PROBLEM — Please copy out the lines in the entries that contain "weapons".
• • •
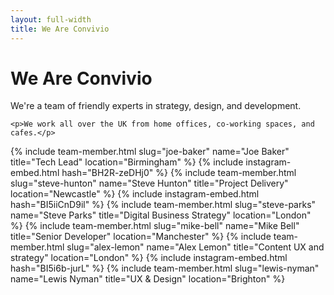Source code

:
 ```yaml
---
layout: full-width
title: We Are Convivio
---
```


<div class="team__wrapper">
  <h1 class="page-heading">We Are Convivio</h1>
  <div class="team__intro">
    <p>We're a team of friendly experts in strategy, design, and development.</p>
    
    <p>We work all over the UK from home offices, co-working spaces, and cafes.</p>
  </div>
  <div class="team__listing">
    <div class="team-member__listing">
      {% include team-member.html slug="joe-baker" name="Joe Baker" title="Tech Lead" location="Birmingham" %}
      {% include instagram-embed.html hash="BH2R-zeDHj0" %}
      {% include team-member.html slug="steve-hunton" name="Steve Hunton" title="Project Delivery" location="Newcastle" %}
      {% include instagram-embed.html hash="BI5iiCnD9il" %}
      {% include team-member.html slug="steve-parks" name="Steve Parks" title="Digital Business Strategy" location="London" %}
      {% include team-member.html slug="mike-bell" name="Mike Bell" title="Senior Developer" location="Manchester" %}
      {% include team-member.html slug="alex-lemon" name="Alex Lemon" title="Content UX and strategy" location="London" %}
      {% include instagram-embed.html hash="BI5i6b-jurL" %}
      {% include team-member.html slug="lewis-nyman" name="Lewis Nyman" title="UX & Design" location="Brighton" %}
    </div>
  </div>
</div>

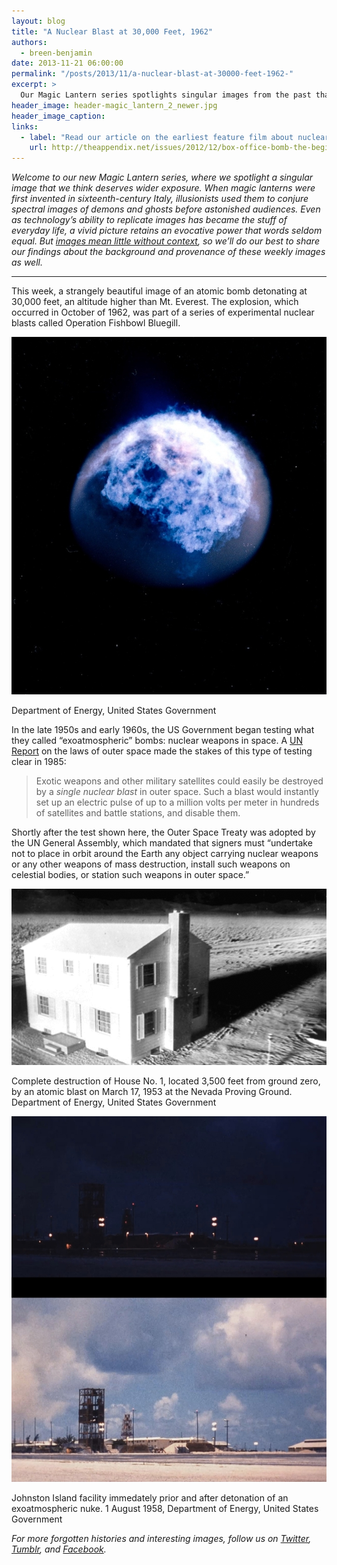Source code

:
 ```yaml
---
layout: blog
title: "A Nuclear Blast at 30,000 Feet, 1962"
authors:
  - breen-benjamin
date: 2013-11-21 06:00:00
permalink: "/posts/2013/11/a-nuclear-blast-at-30000-feet-1962-"
excerpt: >
  Our Magic Lantern series spotlights singular images from the past that deserve wider exposure. This week: nuclear bombs in space.
header_image: header-magic_lantern_2_newer.jpg
header_image_caption: 
links: 
  - label: "Read our article on the earliest feature film about nuclear weapons, “Box Office Bomb.”"
    url: http://theappendix.net/issues/2012/12/box-office-bomb-the-beginning-or-the-end-1947
---
```

*Welcome to our new *Magic Lantern* series, where we spotlight a singular image that we think deserves wider exposure.  When magic lanterns were first invented in sixteenth-century Italy, illusionists used them to conjure spectral images of demons and ghosts before astonished audiences. Even as technology’s ability to replicate images has became the stuff of everyday life, a vivid picture retains an evocative power that words seldom equal. But [images mean little without context](http://theappendix.net/blog/2012/11/cabinets-of-curiosity:-the-web-as-wunderkammer), so we’ll do our best to share our findings about the background and provenance of these weekly images as well.*

***

This week, a strangely beautiful image of an atomic bomb detonating at 30,000 feet, an altitude higher than Mt. Everest. The explosion, which occurred in October of 1962, was part of a series of experimental nuclear blasts called Operation Fishbowl Bluegill.

<div class="inline-image">
  <a class="fancybox" href="/images/blog/2013/11/tumblr_muze05SLOX1rl1rfao1_1280-large.jpg">
    <img src="/images/blog/2013/11/tumblr_muze05SLOX1rl1rfao1_1280-medium.jpg" width="640" alt="Magic Lantern" />
  </a>
  <p class="caption">
    <span class="credit">
      Department of Energy, United States Government
    </span>
  </p>
</div>

 In the late 1950s and early 1960s, the US Government began testing what they called “exoatmospheric” bombs: nuclear weapons in space. A [UN Report](http://books.google.com/books?id=0gDHK_Xm56oC&pg=PA156&dq=nuclear+blasts+in+space&hl=en&sa=X&ei=5AR3UtCxH7OtsATjxIHoBA&ved=0CDIQ6AEwAQ#v=onepage&q=nuclear%20blasts%20in%20space&f=false) on the laws of outer space made the stakes of this type of testing clear in 1985: 

>Exotic weapons and other military satellites could easily be destroyed by a *single nuclear blast* in outer space. Such a blast would instantly set up an electric pulse of up to a million volts per meter in hundreds of satellites and battle stations, and disable them.

Shortly after the test shown here, the Outer Space Treaty was adopted by the UN General Assembly, which mandated that signers must “undertake not to place in orbit around the Earth any object carrying nuclear weapons or any other weapons of mass destruction, install such weapons on celestial bodies, or station such weapons in outer space.”

<div class="inline-image">
  <a class="fancybox" href="/images/blog/2013/11/tumblr_mvpzjyEMlA1rl1rfao1_500-large.gif">
    <img src="/images/blog/2013/11/tumblr_mvpzjyEMlA1rl1rfao1_500-medium.gif" width="640" alt="Magic Lantern" />
  </a>
  <p class="caption">
    Complete destruction of House No. 1, located 3,500 feet from ground zero, by an atomic blast on March 17, 1953 at the Nevada Proving Ground.
    <span class="credit">
      Department of Energy, United States Government
    </span>
  </p>
</div>

<div class="inline-image">
  <a class="fancybox" href="/images/blog/2013/11/Johnston_Island_facility_immedately_prior_and_after_detonation_of_an_exoatmospheric_nuke._1_August_1958__United_States_Government__Department_of_Energy-large.jpg">
    <img src="/images/blog/2013/11/Johnston_Island_facility_immedately_prior_and_after_detonation_of_an_exoatmospheric_nuke._1_August_1958__United_States_Government__Department_of_Energy-medium.jpg" width="640" alt="Magic Lantern" />
  </a>
  <p class="caption">
    Johnston Island facility immedately prior and after detonation of an exoatmospheric nuke. 1 August 1958,
    <span class="credit">
      Department of Energy, United States Government
    </span>
  </p>
</div>

*For more forgotten histories and interesting images, follow us on [Twitter](https://twitter.com/appendixjournal), [Tumblr](http://tumblr.theappendix.net/), and [Facebook](https://www.facebook.com/TheAppendix).* 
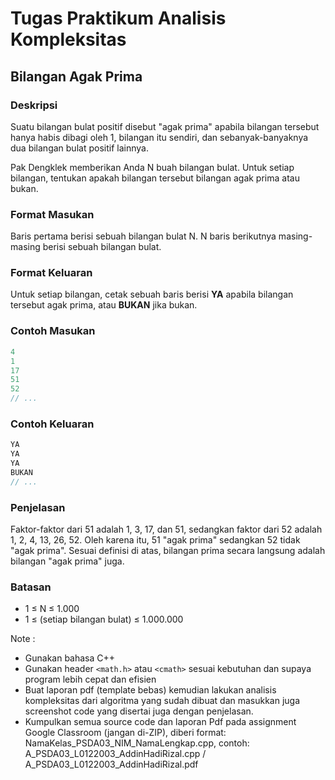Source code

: # Tugas Praktikum Analisis Kompleksitas

## Bilangan Agak Prima

### Deskripsi

Suatu bilangan bulat positif disebut "agak prima" apabila bilangan tersebut hanya habis dibagi oleh 1, 
bilangan itu sendiri, dan sebanyak-banyaknya dua bilangan bulat positif lainnya.

Pak Dengklek memberikan Anda N buah bilangan bulat. Untuk setiap bilangan, 
tentukan apakah bilangan tersebut bilangan agak prima atau bukan.

### Format Masukan

Baris pertama berisi sebuah bilangan bulat N. N baris berikutnya masing-masing berisi sebuah bilangan bulat.

### Format Keluaran

Untuk setiap bilangan, cetak sebuah baris berisi **YA** apabila bilangan tersebut agak prima, atau **BUKAN** jika bukan.

### Contoh Masukan

```cpp
4
1
17
51
52
// ...
```

### Contoh Keluaran

```cpp
YA
YA
YA
BUKAN
// ...
```

### Penjelasan

Faktor-faktor dari 51 adalah 1, 3, 17, dan 51, sedangkan faktor dari 52 adalah 1, 2, 4, 13, 26, 52. 
Oleh karena itu, 51 "agak prima" sedangkan 52 tidak "agak prima". Sesuai definisi di atas, 
bilangan prima secara langsung adalah bilangan "agak prima" juga.

### Batasan 

- 1 ≤ N ≤ 1.000
- 1 ≤ (setiap bilangan bulat) ≤ 1.000.000

Note :
- Gunakan bahasa C++
- Gunakan header `<math.h>` atau `<cmath>` sesuai kebutuhan dan supaya program lebih cepat dan efisien
- Buat laporan pdf (template bebas) kemudian lakukan analisis kompleksitas dari algoritma yang sudah dibuat 
  dan masukkan juga screenshot code yang disertai juga dengan penjelasan.
- Kumpulkan semua source code dan laporan Pdf pada assignment Google Classroom (jangan di-ZIP), 
  diberi format: NamaKelas_PSDA03_NIM_NamaLengkap.cpp,
	contoh: A_PSDA03_L0122003_AddinHadiRizal.cpp / A_PSDA03_L0122003_AddinHadiRizal.pdf 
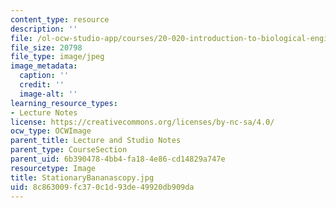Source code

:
 ```yaml
---
content_type: resource
description: ''
file: /ol-ocw-studio-app/courses/20-020-introduction-to-biological-engineering-design-spring-2009/8c863009fc370c1d93de49920db909da_StationaryBananascopy.jpg
file_size: 20798
file_type: image/jpeg
image_metadata:
  caption: ''
  credit: ''
  image-alt: ''
learning_resource_types:
- Lecture Notes
license: https://creativecommons.org/licenses/by-nc-sa/4.0/
ocw_type: OCWImage
parent_title: Lecture and Studio Notes
parent_type: CourseSection
parent_uid: 6b390478-4bb4-fa18-4e86-cd14829a747e
resourcetype: Image
title: StationaryBananascopy.jpg
uid: 8c863009-fc37-0c1d-93de-49920db909da
---
```

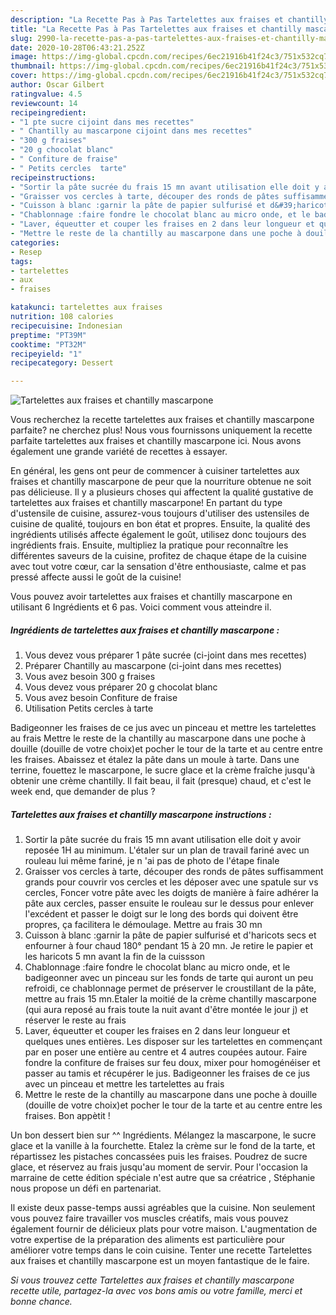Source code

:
```yaml
---
description: "La Recette Pas à Pas Tartelettes aux fraises et chantilly mascarpone"
title: "La Recette Pas à Pas Tartelettes aux fraises et chantilly mascarpone"
slug: 2990-la-recette-pas-a-pas-tartelettes-aux-fraises-et-chantilly-mascarpone
date: 2020-10-28T06:43:21.252Z
image: https://img-global.cpcdn.com/recipes/6ec21916b41f24c3/751x532cq70/tartelettes-aux-fraises-et-chantilly-mascarpone-photo-principale-de-la-recette.jpg
thumbnail: https://img-global.cpcdn.com/recipes/6ec21916b41f24c3/751x532cq70/tartelettes-aux-fraises-et-chantilly-mascarpone-photo-principale-de-la-recette.jpg
cover: https://img-global.cpcdn.com/recipes/6ec21916b41f24c3/751x532cq70/tartelettes-aux-fraises-et-chantilly-mascarpone-photo-principale-de-la-recette.jpg
author: Oscar Gilbert
ratingvalue: 4.5
reviewcount: 14
recipeingredient:
- "1 pte sucre cijoint dans mes recettes"
- " Chantilly au mascarpone cijoint dans mes recettes"
- "300 g fraises"
- "20 g chocolat blanc"
- " Confiture de fraise"
- " Petits cercles  tarte"
recipeinstructions:
- "Sortir la pâte sucrée du frais 15 mn avant utilisation elle doit y avoir reposée 1H au minimum. L&#39;étaler sur un plan de travail fariné avec un rouleau lui même fariné, je n &#39;ai pas de photo de l&#39;étape finale"
- "Graisser vos cercles à tarte, découper des ronds de pâtes suffisamment grands pour couvrir vos cercles et les déposer avec une spatule sur vs cercles, Foncer votre pâte avec les doigts de manière à faire adhérer la pâte aux cercles, passer ensuite le rouleau sur le dessus pour enlever l&#39;excédent et passer le doigt sur le long des bords qui doivent être propres, ça facilitera le démoulage. Mettre au frais 30 mn"
- "Cuisson à blanc :garnir la pâte de papier sulfurisé et d&#39;haricots secs et enfourner à four chaud 180° pendant 15 à 20 mn. Je retire le papier et les haricots 5 mn avant la fin de la cuissson"
- "Chablonnage :faire fondre le chocolat blanc au micro onde, et le badigeonner avec un pinceau sur les fonds de tarte qui auront un peu refroidi, ce chablonnage permet de préserver le croustillant de la pâte, mettre au frais 15 mn.Etaler la moitié de la crème chantilly mascarpone (qui aura reposé au frais toute la nuit avant d&#39;être montée le jour j) et réserver le reste au frais"
- "Laver, équeutter et couper les fraises en 2 dans leur longueur et quelques unes entières. Les disposer sur les tartelettes en commençant par en poser une entière au centre et 4 autres coupées autour. Faire fondre la confiture de fraises sur feu doux, mixer pour homogénéiser et passer au tamis et récupérer le jus. Badigeonner les fraises de ce jus avec un pinceau et mettre les tartelettes au frais"
- "Mettre le reste de la chantilly au mascarpone dans une poche à douille (douille de votre choix)et pocher le tour de la tarte et au centre entre les fraises. Bon appètit !"
categories:
- Resep
tags:
- tartelettes
- aux
- fraises

katakunci: tartelettes aux fraises 
nutrition: 108 calories
recipecuisine: Indonesian
preptime: "PT39M"
cooktime: "PT32M"
recipeyield: "1"
recipecategory: Dessert

---
```



![Tartelettes aux fraises et chantilly mascarpone](https://img-global.cpcdn.com/recipes/6ec21916b41f24c3/751x532cq70/tartelettes-aux-fraises-et-chantilly-mascarpone-photo-principale-de-la-recette.jpg)

Vous recherchez la recette tartelettes aux fraises et chantilly mascarpone parfaite? ne cherchez plus! Nous vous fournissons uniquement la recette parfaite tartelettes aux fraises et chantilly mascarpone ici. Nous avons également une grande variété de recettes à essayer.

En général, les gens ont peur de commencer à cuisiner tartelettes aux fraises et chantilly mascarpone de peur que la nourriture obtenue ne soit pas délicieuse. Il y a plusieurs choses qui affectent la qualité gustative de tartelettes aux fraises et chantilly mascarpone! En partant du type d'ustensile de cuisine, assurez-vous toujours d'utiliser des ustensiles de cuisine de qualité, toujours en bon état et propres. Ensuite, la qualité des ingrédients utilisés affecte également le goût, utilisez donc toujours des ingrédients frais. Ensuite, multipliez la pratique pour reconnaître les différentes saveurs de la cuisine, profitez de chaque étape de la cuisine avec tout votre cœur, car la sensation d'être enthousiaste, calme et pas pressé affecte aussi le goût de la cuisine!

<!--inarticleads1-->

Vous pouvez avoir tartelettes aux fraises et chantilly mascarpone en utilisant 6 Ingrédients et 6 pas. Voici comment vous atteindre il.

##### Ingrédients de tartelettes aux fraises et chantilly mascarpone :

1. Vous devez vous préparer 1 pâte sucrée (ci-joint dans mes recettes)
1. Préparer  Chantilly au mascarpone (ci-joint dans mes recettes)
1. Vous avez besoin 300 g fraises
1. Vous devez vous préparer 20 g chocolat blanc
1. Vous avez besoin  Confiture de fraise
1. Utilisation  Petits cercles à tarte


Badigeonner les fraises de ce jus avec un pinceau et mettre les tartelettes au frais Mettre le reste de la chantilly au mascarpone dans une poche à douille (douille de votre choix)et pocher le tour de la tarte et au centre entre les fraises. Abaissez et étalez la pâte dans un moule à tarte. Dans une terrine, fouettez le mascarpone, le sucre glace et la crème fraîche jusqu&#39;à obtenir une crème chantilly. Il fait beau, il fait (presque) chaud, et c&#39;est le week end, que demander de plus ? 

<!--inarticleads2-->

##### Tartelettes aux fraises et chantilly mascarpone instructions :

1. Sortir la pâte sucrée du frais 15 mn avant utilisation elle doit y avoir reposée 1H au minimum. L&#39;étaler sur un plan de travail fariné avec un rouleau lui même fariné, je n &#39;ai pas de photo de l&#39;étape finale
1. Graisser vos cercles à tarte, découper des ronds de pâtes suffisamment grands pour couvrir vos cercles et les déposer avec une spatule sur vs cercles, Foncer votre pâte avec les doigts de manière à faire adhérer la pâte aux cercles, passer ensuite le rouleau sur le dessus pour enlever l&#39;excédent et passer le doigt sur le long des bords qui doivent être propres, ça facilitera le démoulage. Mettre au frais 30 mn
1. Cuisson à blanc :garnir la pâte de papier sulfurisé et d&#39;haricots secs et enfourner à four chaud 180° pendant 15 à 20 mn. Je retire le papier et les haricots 5 mn avant la fin de la cuissson
1. Chablonnage :faire fondre le chocolat blanc au micro onde, et le badigeonner avec un pinceau sur les fonds de tarte qui auront un peu refroidi, ce chablonnage permet de préserver le croustillant de la pâte, mettre au frais 15 mn.Etaler la moitié de la crème chantilly mascarpone (qui aura reposé au frais toute la nuit avant d&#39;être montée le jour j) et réserver le reste au frais
1. Laver, équeutter et couper les fraises en 2 dans leur longueur et quelques unes entières. Les disposer sur les tartelettes en commençant par en poser une entière au centre et 4 autres coupées autour. Faire fondre la confiture de fraises sur feu doux, mixer pour homogénéiser et passer au tamis et récupérer le jus. Badigeonner les fraises de ce jus avec un pinceau et mettre les tartelettes au frais
1. Mettre le reste de la chantilly au mascarpone dans une poche à douille (douille de votre choix)et pocher le tour de la tarte et au centre entre les fraises. Bon appètit !


Un bon dessert bien sur ^^ Ingrédients. Mélangez la mascarpone, le sucre glace et la vanille à la fourchette. Etalez la crème sur le fond de la tarte, et répartissez les pistaches concassées puis les fraises. Poudrez de sucre glace, et réservez au frais jusqu&#39;au moment de servir. Pour l&#39;occasion la marraine de cette édition spéciale n&#39;est autre que sa créatrice , Stéphanie nous propose un défi en partenariat. 

<!--inarticleads1-->

<p>
Il existe deux passe-temps aussi agréables que la cuisine. Non seulement vous pouvez faire travailler vos muscles créatifs, mais vous pouvez également fournir de délicieux plats pour votre maison. L'augmentation de votre expertise de la préparation des aliments est particulière pour améliorer votre temps dans le coin cuisine. Tenter une recette Tartelettes aux fraises et chantilly mascarpone est un moyen fantastique de le faire.
</p>

<p>
<i>Si vous trouvez cette Tartelettes aux fraises et chantilly mascarpone recette utile, partagez-la avec vos bons amis ou votre famille, merci et bonne chance.</i>
</p>
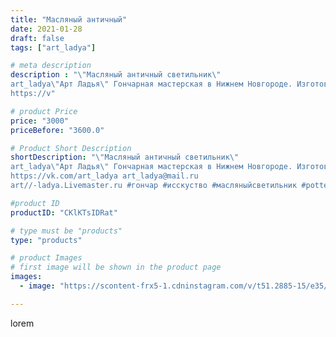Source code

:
 ```yaml
---
title: "Масляный античный"
date: 2021-01-28
draft: false
tags: ["art_ladya"]

# meta description
description : "\"Масляный античный светильник\"
art_ladya\"Арт Ладья\" Гончарная мастерская в Нижнем Новгороде. Изготовление керамики и мастер//-классы по обучению. 
https://v"

# product Price
price: "3000"
priceBefore: "3600.0"

# Product Short Description
shortDescription: "\"Масляный античный светильник\"
art_ladya\"Арт Ладья\" Гончарная мастерская в Нижнем Новгороде. Изготовление керамики и мастер//-классы по обучению. 
https://vk.com/art_ladya art_ladya@mail.ru 
art//-ladya.Livemaster.ru #гончар #исскуство #масляныйсветильник #potter #керамикадляинтерьера #керамикаручнаяработа #масляныйподсвечник #керамиканазаказ #handmade #свеча #керамика #candlestick #эксклюзивнаякерамика #painter #dishes #decor #ceramicar #nntoday #claygoods #светильник #ceramic #design #magic #античность #ceramicart #магия #подсвечник #clay #авторскаякерамика #маслянаялампа"

#product ID
productID: "CKlKTsIDRat"

# type must be "products"
type: "products"

# product Images
# first image will be shown in the product page
images:
  - image: "https://scontent-frx5-1.cdninstagram.com/v/t51.2885-15/e35/143054416_757907988474264_6985683229901613694_n.jpg?_nc_ht=scontent-frx5-1.cdninstagram.com&_nc_cat=100&_nc_ohc=8bYpIKuAqtkAX9-5BaJ&edm=APU89FABAAAA&ccb=7-4&oh=6af93946224427e8d309d1cf096f19f1&oe=612B5C8D&_nc_sid=86f79a&ig_cache_key=MjQ5NjQ0NjkwMTk2MTY5Mjg0NQ%3D%3D.2-ccb7-4"

---
```

lorem
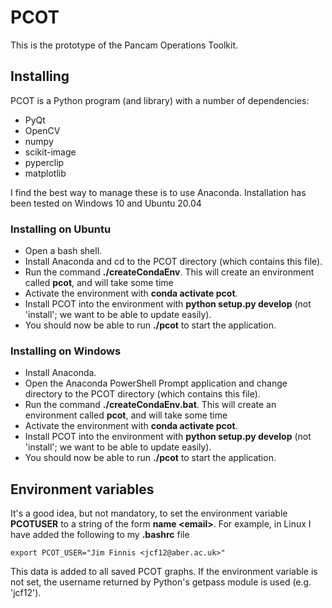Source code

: # PCOT

This is the prototype of the Pancam Operations Toolkit. 

## Installing

PCOT is a Python
program (and library) with a number of dependencies:

* PyQt
* OpenCV
* numpy
* scikit-image
* pyperclip
* matplotlib

I find the best way to manage these is to use Anaconda. Installation has been tested on Windows 10
and Ubuntu 20.04

### Installing on Ubuntu

* Open a bash shell.
* Install Anaconda and cd to the PCOT directory (which contains this file).
* Run the command **./createCondaEnv**. This will create an environment called **pcot**, and will take some time
* Activate the environment with **conda activate pcot**.
* Install PCOT into the environment with **python setup.py develop** (not 'install'; we want to be able to update easily).
* You should now be able to run **./pcot** to start the application.

### Installing on Windows
* Install Anaconda.
* Open the Anaconda PowerShell Prompt application and change directory to the PCOT directory (which contains this file).
* Run the command **./createCondaEnv.bat**. This will create an environment called **pcot**, and will take some time
* Activate the environment with **conda activate pcot**.
* Install PCOT into the environment with **python setup.py develop** (not 'install'; we want to be able to update easily).
* You should now be able to run **./pcot** to start the application.

## Environment variables

It's a good idea, but not mandatory, to set the environment variable
**PCOTUSER** to a string of the form **name \<email\>**. For example,
in Linux I have added the following to my **.bashrc** file
```
export PCOT_USER="Jim Finnis <jcf12@aber.ac.uk>"
```
This data is added to all saved PCOT graphs. If the environment variable
is not set, the username returned by Python's getpass module is used
(e.g. 'jcf12').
• • •
REPLY TO THE TASK —
  - label: "Read our article on the earliest feature film about nuclear weapons, “Box Office Bomb.”"
 In the late 1950s and early 1960s, the US Government began testing what they called “exoatmospheric” bombs: nuclear weapons in space. A [UN Report](http://books.google.com/books?id=0gDHK_Xm56oC&pg=PA156&dq=nuclear+blasts+in+space&hl=en&sa=X&ei=5AR3UtCxH7OtsATjxIHoBA&ved=0CDIQ6AEwAQ#v=onepage&q=nuclear%20blasts%20in%20space&f=false) on the laws of outer space made the stakes of this type of testing clear in 1985: 
>Exotic weapons and other military satellites could easily be destroyed by a *single nuclear blast* in outer space. Such a blast would instantly set up an electric pulse of up to a million volts per meter in hundreds of satellites and battle stations, and disable them.
Shortly after the test shown here, the Outer Space Treaty was adopted by the UN General Assembly, which mandated that signers must “undertake not to place in orbit around the Earth any object carrying nuclear weapons or any other weapons of mass destruction, install such weapons on celestial bodies, or station such weapons in outer space.”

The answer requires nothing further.